TASK INSTRUCTIONS:
The job is to output each record exactly as it stands, pictures excluded.

Stored items from a collection:
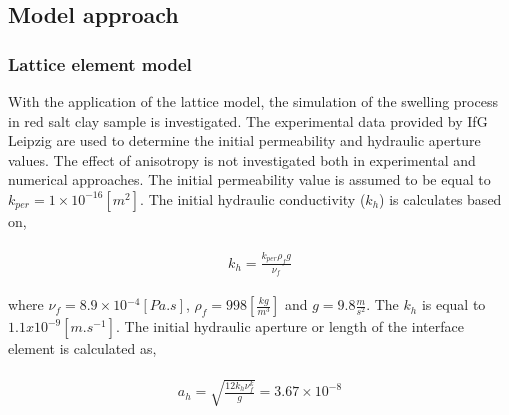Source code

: \subsection{Model approach}
\subsubsection*{Lattice element model}

With the application of the lattice model, the simulation of the swelling process in red salt clay sample is investigated. The experimental data provided by IfG Leipzig are used to determine the initial permeability and hydraulic aperture values. The effect of anisotropy is not investigated both in experimental and numerical approaches. The initial permeability value is assumed to be equal to $k_{per}=1\times10^{-16} [m^2]$. The initial hydraulic conductivity ($k_{h}$) is calculates based on,

\begin{align}
\label{eq:LEM_ME5_1}
\begin{split}
k_{h}=\frac{k_{per}\rho_fg}{\nu_f}
\end{split}
\end{align}

where $\nu_f=8.9\times{10}{^{-4} [Pa.s]}$, $\rho_f=998 [\frac{kg}{m^3}]$ and $g=9.8 \frac{m}{s^2}$. The $k_{h}$ is equal to $1.1x10^{-9} [m.s^{-1}]$. The initial hydraulic aperture or length of the interface element is calculated as,

\begin{align}
\label{eq:LEM_ME5_2}
\begin{split}
a_h=\sqrt{\frac{12k_h\nu_f^{k}}{g}}=3.67\times10^{-8}
\end{split}
\end{align}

RESPONSE:
Source code

: \subsection{Model approach}
\subsubsection*{Lattice element model}

With the application of the lattice model, the simulation of the swelling process in red salt clay sample is investigated. The experimental data provided by IfG Leipzig are used to determine the initial permeability and hydraulic aperture values. The effect of anisotropy is not investigated both in experimental and numerical approaches. The initial permeability value is assumed to be equal to $k_{per}=1\times10^{-16} [m^2]$. The initial hydraulic conductivity ($k_{h}$) is calculates based on,

\begin{align}
\label{eq:LEM_ME5_1}
\begin{split}
k_{h}=\frac{k_{per}\rho_fg}{\nu_f}
\end{split}
\end{align}

where $\nu_f=8.9\times{10}{^{-4} [Pa.s]}$, $\rho_f=998 [\frac{kg}{m^3}]$ and $g=9.8 \frac{m}{s^2}$. The $k_{h}$ is equal to $1.1x10^{-9} [m.s^{-1}]$. The initial hydraulic aperture or length of the interface element is calculated as,

\begin{align}
\label{eq:LEM_ME5_2}
\begin{split}
a_h=\sqrt{\frac{12k_h\nu_f^{k}}{g}}=3.67\times10^{-8}
\end{split}
\end{align}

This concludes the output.